People grew mainly barley and oats, always growing them from seed and cuttings because remember, no garden centres or nurseries in the Viking world. While some plants would have been appreciated for their flowers, scent and appearance, these were working gardens not decorative ones and every plant had a purpose. Indeed, when some plants flower it means that they are past their best for eating.
Viking plot reconstruction at the National Botanical Garden. Source: David Stone 2021.
The yards were also full of rubbish - both actual rubbish heaps and cess pits. It’s fairly easy to guess what a rubbish heap was - where you threw scraps of food, bits of bones, or broken bowls or haircombs, but the cess pits are a different story. These are the toilets of the pre-modern era and they are an archaeologists’ dream! The reason we love excavating cess pits is because they tell us exactly what people were eating. After all, everything that you put into your mouth comes out the other end of it and, in Viking Dublin, these cess pits were where all that rubbish ended up.
As for the animals, there were plenty of pigs, chickens, dogs and cats kept in the back yards of the town. They would have been noisy and smelly, in need of care and tending. They would have had to be fed and watered every day, kept clean and cared for when they got sick. Children probably had to do most of this work, although there is a note in one early Irish text that small children were to be kept away from pigpens as if they fell in, the pigs could squash or eat the child. Health and safety rules go back a long way! We don’t see much evidence for cows, sheep or goats living in the town, these animals were brought in for slaughter from their countryside fields.
Pigs in the pens in Viking York.
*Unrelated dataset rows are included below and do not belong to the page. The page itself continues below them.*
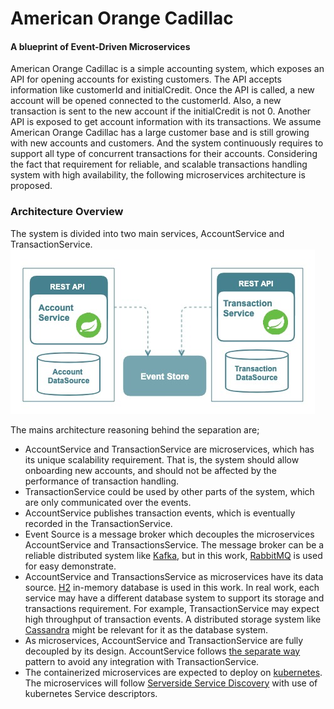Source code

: # American Orange Cadillac
#### A blueprint of Event-Driven Microservices

American Orange Cadillac is a simple accounting system, which exposes an API for opening accounts for existing customers.
The API accepts information like customerId and initialCredit.
Once the API is called, a new account will be opened connected to the customerId.
Also, a new transaction is sent to the new account if the initialCredit is not 0.
Another API is exposed to get account information with its transactions.
We assume American Orange Cadillac has a large customer base and is still growing with new accounts and customers. 
And the system continuously requires to support all type of concurrent transactions for their accounts. Considering 
the fact that requirement for reliable, and scalable transactions handling system with high availability, 
the following microservices architecture is proposed.

### Architecture Overview
The system is divided into two main services, AccountService and TransactionService. 
![Alt text](docs/images/aoc.jpg)

The mains architecture reasoning behind the separation are;
- AccountService and TransactionService are microservices, which has its unique scalability requirement. That is, 
the system should 
allow onboarding new accounts, and should not be affected by the performance of transaction handling.
- TransactionService could be used by other parts of the system, which are only communicated over the events. 
- AccountService publishes transaction events, which is eventually recorded in the TransactionService.
- Event Source is a message broker which decouples the microservices AccountService and TransactionsService. 
The message broker can be a reliable distributed system like [Kafka](https://kafka.apache.org/), but in this work, 
[RabbitMQ](https://www.rabbitmq.com/) is used for easy demonstrate.
- AccountService and TransactionsService as microservices have its data source. [H2](https://www.h2database.com/html/main.html) in-memory database is used in this work. 
In real work, each service may have a different database system to support its storage and transactions requirement. 
For example, TransactionService may expect high throughput of transaction events. A distributed storage system like 
[Cassandra](http://cassandra.apache.org/) might be relevant for it as the database system.
- As microservices, AccountService and TransactionService are fully decoupled by its design. AccountService 
follows [the separate way](#) pattern to avoid any integration with TransactionService. 
- The containerized microservices are expected to deploy on [kubernetes](https://kubernetes.io/). The microservices will
follow [Serverside Service Discovery](#) with use of kubernetes Service descriptors. 
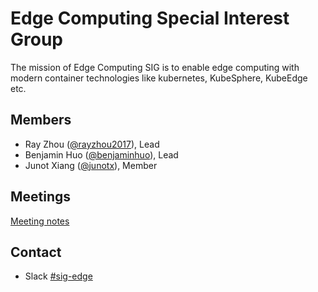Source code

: # Edge Computing Special Interest Group

The mission of Edge Computing SIG is to enable edge computing with modern container technologies like kubernetes, KubeSphere, KubeEdge etc.

## Members
- Ray Zhou ([@rayzhou2017](https://github.com/rayzhou2017)), Lead
- Benjamin Huo ([@benjaminhuo](https://github.com/benjaminhuo)), Lead
- Junot Xiang ([@junotx](https://github.com/junotx)), Member

## Meetings

[Meeting notes](https://docs.google.com/document/d/1JHL5rlNRJE9FieiTrE6n_PXyLAQ4b-BnAmi-MtOT3Xc)

## Contact

- Slack [#sig-edge](https://kubesphere.slack.com/messages/sig-edge)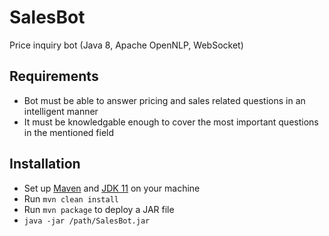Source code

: # SalesBot
Price inquiry bot (Java 8, Apache OpenNLP, WebSocket)

## Requirements
* Bot must be able to answer pricing and sales related questions in an intelligent manner
* It must be knowledgable enough to cover the most important questions in the mentioned field

## Installation
* Set up [Maven](https://maven.apache.org/download.cgi) and [JDK 11](https://adoptopenjdk.net/) on your machine
* Run `mvn clean install`
* Run `mvn package` to deploy a JAR file
* `java -jar /path/SalesBot.jar`
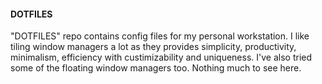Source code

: #### DOTFILES

"DOTFILES" repo contains config files for my personal workstation. I like tiling window managers a lot as they provides simplicity, productivity, minimalism, efficiency with custimizability and uniqueness. I've also tried some of the floating window managers too. Nothing much to see here.
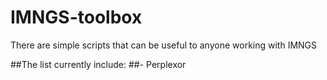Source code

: # IMNGS-toolbox
There are simple scripts that can be useful to anyone working with IMNGS

##The list currently include:
##- Perplexor
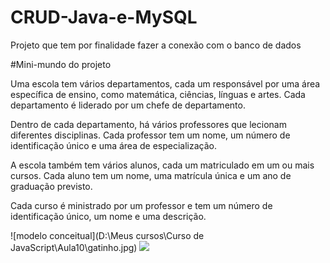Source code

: # CRUD-Java-e-MySQL
 Projeto que tem por finalidade fazer a conexão com o banco de dados

 #Mini-mundo do projeto

 Uma escola tem vários departamentos, cada um responsável por uma área específica de ensino, como matemática, ciências, línguas e artes. Cada departamento é liderado por um chefe de departamento.

Dentro de cada departamento, há vários professores que lecionam diferentes disciplinas. Cada professor tem um nome, um número de identificação único e uma área de especialização.

A escola também tem vários alunos, cada um matriculado em um ou mais cursos. Cada aluno tem um nome, uma matrícula única e um ano de graduação previsto.

Cada curso é ministrado por um professor e tem um número de identificação único, um nome e uma descrição.

![modelo conceitual](D:\Meus cursos\Curso de JavaScript\Aula10\gatinho.jpg)
<img src="Aula10/gatinho.jpg"/>






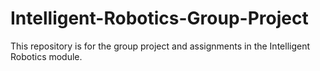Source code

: # Intelligent-Robotics-Group-Project
This repository is for the group project and assignments in the Intelligent Robotics module.
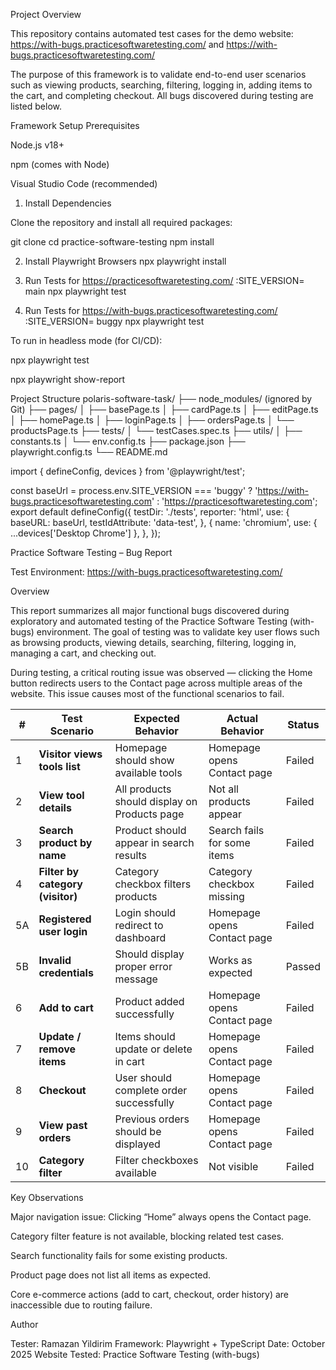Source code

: Project Overview

This repository contains automated test cases for the demo website:
https://with-bugs.practicesoftwaretesting.com/ and https://with-bugs.practicesoftwaretesting.com/

The purpose of this framework is to validate end-to-end user scenarios such as viewing products, searching, filtering, logging in, adding items to the cart, and completing checkout.
All bugs discovered during testing are listed below.

Framework Setup
Prerequisites

Node.js v18+

npm (comes with Node)

Visual Studio Code (recommended)

1. Install Dependencies

Clone the repository and install all required packages:

git clone <my-repo-url>
cd practice-software-testing
npm install

2. Install Playwright Browsers
npx playwright install

3. Run Tests for https://practicesoftwaretesting.com/ :SITE_VERSION= main npx playwright test
4. Run Tests for https://with-bugs.practicesoftwaretesting.com/ :SITE_VERSION= buggy npx playwright test

To run in headless mode (for CI/CD):

npx playwright test

npx playwright show-report

Project Structure
polaris-software-task/
├── node_modules/       (ignored by Git)
├── pages/
│   ├── basePage.ts
│   ├── cardPage.ts
│   ├── editPage.ts
│   ├── homePage.ts
│   ├── loginPage.ts
│   ├── ordersPage.ts
│   └── productsPage.ts
├── tests/
│   └── testCases.spec.ts
├── utils/
│   ├── constants.ts
│   └── env.config.ts
├── package.json
├── playwright.config.ts
└── README.md

import { defineConfig, devices } from '@playwright/test';

const baseUrl =  process.env.SITE_VERSION === 'buggy'    ? 'https://with-bugs.practicesoftwaretesting.com'    : 'https://practicesoftwaretesting.com';
export default defineConfig({
  testDir: './tests',
  reporter: 'html',
  use: {
    baseURL: baseUrl,
    testIdAttribute: 'data-test',
  },
    {
      name: 'chromium',
      use: { ...devices['Desktop Chrome'] },
    },
});

Practice Software Testing – Bug Report

Test Environment: https://with-bugs.practicesoftwaretesting.com/

Overview

This report summarizes all major functional bugs discovered during exploratory and automated testing of the Practice Software Testing (with-bugs) environment.
The goal of testing was to validate key user flows such as browsing products, viewing details, searching, filtering, logging in, managing a cart, and checking out.

During testing, a critical routing issue was observed — clicking the Home button redirects users to the Contact page across multiple areas of the website.
This issue causes most of the functional scenarios to fail.

| #  | Test Scenario                    | Expected Behavior                            | Actual Behavior             | Status   |
| -- | -------------------------------- | -------------------------------------------- | --------------------------- | -------- |
| 1  | **Visitor views tools list**     | Homepage should show available tools         | Homepage opens Contact page | Failed   |
| 2  | **View tool details**            | All products should display on Products page | Not all products appear     | Failed   |
| 3  | **Search product by name**       | Product should appear in search results      | Search fails for some items | Failed   |
| 4  | **Filter by category (visitor)** | Category checkbox filters products           | Category checkbox missing   | Failed   |
| 5A | **Registered user login**        | Login should redirect to dashboard           | Homepage opens Contact page | Failed   |
| 5B | **Invalid credentials**          | Should display proper error message          | Works as expected           | Passed   |
| 6  | **Add to cart**                  | Product added successfully                   | Homepage opens Contact page | Failed   |
| 7  | **Update / remove items**        | Items should update or delete in cart        | Homepage opens Contact page | Failed   |
| 8  | **Checkout**                     | User should complete order successfully      | Homepage opens Contact page | Failed   |
| 9  | **View past orders**             | Previous orders should be displayed          | Homepage opens Contact page | Failed   |
| 10 | **Category filter**              | Filter checkboxes available                  | Not visible                 | Failed   |


Key Observations

Major navigation issue: Clicking “Home” always opens the Contact page.

Category filter feature is not available, blocking related test cases.

Search functionality fails for some existing products.

Product page does not list all items as expected.

Core e-commerce actions (add to cart, checkout, order history) are inaccessible due to routing failure.


Author 

Tester: Ramazan Yildirim
Framework: Playwright + TypeScript
Date: October 2025
Website Tested: Practice Software Testing (with-bugs)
Source: Jorvik Viking Centre Instagram
Inside the house, there was a fire in the middle of the floor and this was where all the cooking took place. There is no evidence for cooking fires outside the house. Each morning, someone had to build the fire up and light it to bake the days bread and make porridge for breakfast.
Cooking breakfast in the Hedeby House, Moesgaard Museum. Source: Rebecca Boyd
There were a few different ways of cooking on a fire like this, you could make a soup or a stew in a pot sitting on the edge of the fire. You could hang a pot or a grill from the rafters over the centre of the fire.
Cooking food in the Hedeby House, Moesgaard Museum. Source: Rebecca Boyd
Or you could bake on a flat stone at the edge of the fire. Viking food was slow food. It took time to light the fire (no matches or lighter fluid), time for it to come to the right temperature, and then time for the food to cook. While small flatbreads might only take a few minutes to bake, the dough had to rise for an hour first. A big piece of meat could take all day to roast so most meat was jointed - cut into smaller pieces - and cooked in a pot to speed up cooking times.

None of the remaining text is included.